[[ Source material open ]]

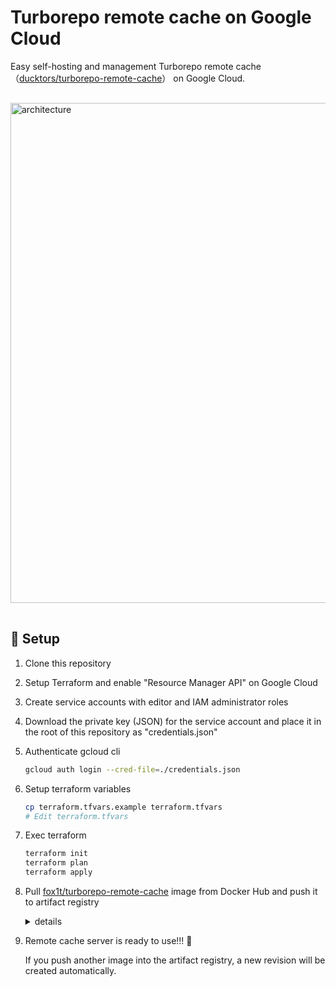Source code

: # Turborepo remote cache on Google Cloud

Easy self-hosting and management Turborepo remote cache（[ducktors/turborepo-remote-cache](https://github.com/ducktors/turborepo-remote-cache)） on Google Cloud.

<img width="800" alt="architecture" src="https://github.com/kj455/turborepo-remote-cache-cr-gcs/assets/38521709/4c256d26-c8ba-46e9-87bd-7f4fe41e652c" style="margin: 16px 0">

## 🚀 Setup
1. Clone this repository
2. Setup Terraform and enable "Resource Manager API" on Google Cloud
3. Create service accounts with editor and IAM administrator roles
4. Download the private key (JSON) for the service account and place it in the root of this repository as "credentials.json"
5. Authenticate gcloud cli
    ```sh
    gcloud auth login --cred-file=./credentials.json
    ```
6. Setup terraform variables
    ```sh
    cp terraform.tfvars.example terraform.tfvars
    # Edit terraform.tfvars
    ```
7. Exec terraform
    ```sh
    terraform init
    terraform plan
    terraform apply
    ```
8. Pull [fox1t/turborepo-remote-cache](https://hub.docker.com/r/fox1t/turborepo-remote-cache) image from Docker Hub and push it to artifact registry

    <details>
    <summary>details</summary>

    ```sh
    # only amd64 image works
    docker pull fox1t/turborepo-remote-cache:(tag)@(digest-of-amd64-image)

    docker tag fox1t/turborepo-remote-cache:(tag)@(digest-of-amd64-image) (artifact-registry-repository-location)/turborepo-remote-cache:(tag)

    docker push (artifact-registry-repository-location)/turborepo-remote-cache:(tag)
    ```
    </details>

10. Remote cache server is ready to use!!! 🚀

    If you push another image into the artifact registry, a new revision will be created automatically.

[[ Source material closed ]]

Required work:
Among the entries, find every line holding "artifact" and return it.

Response box:
8. Pull [fox1t/turborepo-remote-cache](https://hub.docker.com/r/fox1t/turborepo-remote-cache) image from Docker Hub and push it to artifact registry
    docker tag fox1t/turborepo-remote-cache:(tag)@(digest-of-amd64-image) (artifact-registry-repository-location)/turborepo-remote-cache:(tag)
    docker push (artifact-registry-repository-location)/turborepo-remote-cache:(tag)
    If you push another image into the artifact registry, a new revision will be created automatically.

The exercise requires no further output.